**PROVIDED INFORMATION:**
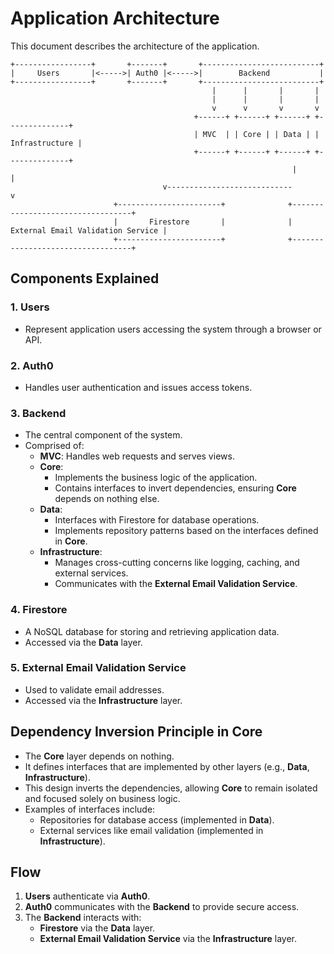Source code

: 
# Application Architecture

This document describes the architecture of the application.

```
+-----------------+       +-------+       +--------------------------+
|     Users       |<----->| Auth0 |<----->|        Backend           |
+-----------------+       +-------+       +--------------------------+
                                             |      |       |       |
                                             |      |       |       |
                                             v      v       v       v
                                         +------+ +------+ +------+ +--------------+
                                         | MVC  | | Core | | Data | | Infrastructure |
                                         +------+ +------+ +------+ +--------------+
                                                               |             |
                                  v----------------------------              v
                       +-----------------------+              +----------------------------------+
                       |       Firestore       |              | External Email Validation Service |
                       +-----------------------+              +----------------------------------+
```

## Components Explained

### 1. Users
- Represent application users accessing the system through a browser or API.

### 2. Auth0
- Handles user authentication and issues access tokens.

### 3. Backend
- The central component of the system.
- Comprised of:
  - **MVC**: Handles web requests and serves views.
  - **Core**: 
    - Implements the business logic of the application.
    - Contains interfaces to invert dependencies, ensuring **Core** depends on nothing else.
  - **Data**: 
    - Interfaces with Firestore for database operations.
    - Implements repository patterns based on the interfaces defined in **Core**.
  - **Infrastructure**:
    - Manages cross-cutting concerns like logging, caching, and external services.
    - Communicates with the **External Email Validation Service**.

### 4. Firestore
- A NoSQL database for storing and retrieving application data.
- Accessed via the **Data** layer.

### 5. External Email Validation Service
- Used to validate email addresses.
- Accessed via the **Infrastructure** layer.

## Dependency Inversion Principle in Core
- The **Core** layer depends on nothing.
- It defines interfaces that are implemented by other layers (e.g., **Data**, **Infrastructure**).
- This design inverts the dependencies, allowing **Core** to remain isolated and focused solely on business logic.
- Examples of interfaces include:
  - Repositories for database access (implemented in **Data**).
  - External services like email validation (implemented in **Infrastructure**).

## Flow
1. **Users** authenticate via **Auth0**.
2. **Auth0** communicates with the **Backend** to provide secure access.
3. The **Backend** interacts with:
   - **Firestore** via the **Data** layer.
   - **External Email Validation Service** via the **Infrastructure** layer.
...
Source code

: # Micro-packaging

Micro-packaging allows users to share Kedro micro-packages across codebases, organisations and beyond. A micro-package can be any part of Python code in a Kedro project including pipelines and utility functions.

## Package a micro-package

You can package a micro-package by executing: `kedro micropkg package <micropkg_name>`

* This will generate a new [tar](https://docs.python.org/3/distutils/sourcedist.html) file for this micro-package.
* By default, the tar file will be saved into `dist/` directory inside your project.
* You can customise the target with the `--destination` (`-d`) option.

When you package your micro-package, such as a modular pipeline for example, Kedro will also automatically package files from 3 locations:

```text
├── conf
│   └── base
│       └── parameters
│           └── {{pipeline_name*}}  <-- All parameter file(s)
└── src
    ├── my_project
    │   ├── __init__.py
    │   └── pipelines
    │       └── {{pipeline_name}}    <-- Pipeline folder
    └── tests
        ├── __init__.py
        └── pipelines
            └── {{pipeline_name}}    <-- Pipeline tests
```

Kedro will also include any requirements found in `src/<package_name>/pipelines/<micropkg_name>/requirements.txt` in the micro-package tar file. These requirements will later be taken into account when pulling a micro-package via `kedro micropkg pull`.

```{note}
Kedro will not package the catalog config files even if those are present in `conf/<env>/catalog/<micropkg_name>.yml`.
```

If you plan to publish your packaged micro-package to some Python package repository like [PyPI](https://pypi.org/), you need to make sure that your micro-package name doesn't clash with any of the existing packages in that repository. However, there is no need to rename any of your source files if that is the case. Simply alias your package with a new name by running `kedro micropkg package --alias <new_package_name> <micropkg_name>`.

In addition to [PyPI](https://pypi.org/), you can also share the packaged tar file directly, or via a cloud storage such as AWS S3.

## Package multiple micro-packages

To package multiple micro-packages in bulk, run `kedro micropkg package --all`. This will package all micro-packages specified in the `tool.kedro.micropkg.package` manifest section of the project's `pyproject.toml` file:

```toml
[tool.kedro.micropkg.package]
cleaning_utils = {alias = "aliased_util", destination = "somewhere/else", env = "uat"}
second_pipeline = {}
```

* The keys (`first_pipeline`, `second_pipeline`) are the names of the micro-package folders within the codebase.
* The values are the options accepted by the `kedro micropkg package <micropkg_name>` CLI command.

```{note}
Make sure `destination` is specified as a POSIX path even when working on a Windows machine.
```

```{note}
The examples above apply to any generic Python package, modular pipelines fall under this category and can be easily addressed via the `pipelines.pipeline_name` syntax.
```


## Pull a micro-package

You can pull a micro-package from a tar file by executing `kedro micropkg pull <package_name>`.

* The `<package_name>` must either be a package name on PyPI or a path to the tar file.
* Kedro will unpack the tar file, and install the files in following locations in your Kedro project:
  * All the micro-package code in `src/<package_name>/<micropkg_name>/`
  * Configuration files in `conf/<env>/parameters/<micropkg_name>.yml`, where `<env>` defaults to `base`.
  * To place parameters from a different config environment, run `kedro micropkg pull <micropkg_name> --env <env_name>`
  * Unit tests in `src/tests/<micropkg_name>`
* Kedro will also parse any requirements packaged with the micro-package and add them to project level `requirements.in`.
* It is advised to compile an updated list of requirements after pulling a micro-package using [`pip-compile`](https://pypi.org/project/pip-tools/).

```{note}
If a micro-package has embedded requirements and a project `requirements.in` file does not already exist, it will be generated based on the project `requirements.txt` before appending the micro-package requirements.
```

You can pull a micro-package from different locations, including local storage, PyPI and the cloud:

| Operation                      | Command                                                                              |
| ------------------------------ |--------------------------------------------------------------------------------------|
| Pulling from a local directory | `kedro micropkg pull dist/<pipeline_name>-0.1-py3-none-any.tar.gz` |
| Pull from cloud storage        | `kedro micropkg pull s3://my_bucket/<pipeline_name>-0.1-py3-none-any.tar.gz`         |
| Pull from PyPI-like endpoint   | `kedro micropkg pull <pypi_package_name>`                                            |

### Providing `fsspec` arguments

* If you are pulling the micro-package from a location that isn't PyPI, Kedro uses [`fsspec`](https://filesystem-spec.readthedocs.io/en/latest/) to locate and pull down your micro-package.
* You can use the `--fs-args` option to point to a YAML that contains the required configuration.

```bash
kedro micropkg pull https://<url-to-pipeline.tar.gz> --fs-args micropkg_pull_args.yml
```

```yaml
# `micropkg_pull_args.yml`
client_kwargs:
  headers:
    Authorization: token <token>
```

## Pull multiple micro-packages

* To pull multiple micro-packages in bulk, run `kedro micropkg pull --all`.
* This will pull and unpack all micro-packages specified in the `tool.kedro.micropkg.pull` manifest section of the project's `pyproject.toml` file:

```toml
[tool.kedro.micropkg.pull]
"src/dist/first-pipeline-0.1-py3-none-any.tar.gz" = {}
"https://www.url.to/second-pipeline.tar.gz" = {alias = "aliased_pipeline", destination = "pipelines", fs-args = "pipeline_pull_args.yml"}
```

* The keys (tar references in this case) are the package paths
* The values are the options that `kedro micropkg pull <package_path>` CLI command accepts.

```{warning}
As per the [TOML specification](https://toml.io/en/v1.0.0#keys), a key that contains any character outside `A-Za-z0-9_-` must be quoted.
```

**EXERCISE REQUIREMENTS:** Transcribe the records above exactly, beginning at the line that contains "## Dependency Inversion Principle in Core" and ending with the line that contains "- **External Email", both included, and nothing else.

**SOLUTION TO THE PROBLEM:**
## Dependency Inversion Principle in Core
- The **Core** layer depends on nothing.
- It defines interfaces that are implemented by other layers (e.g., **Data**, **Infrastructure**).
- This design inverts the dependencies, allowing **Core** to remain isolated and focused solely on business logic.
- Examples of interfaces include:
  - Repositories for database access (implemented in **Data**).
  - External services like email validation (implemented in **Infrastructure**).

## Flow
1. **Users** authenticate via **Auth0**.
2. **Auth0** communicates with the **Backend** to provide secure access.
3. The **Backend** interacts with:
   - **Firestore** via the **Data** layer.
   - **External Email Validation Service** via the **Infrastructure** layer.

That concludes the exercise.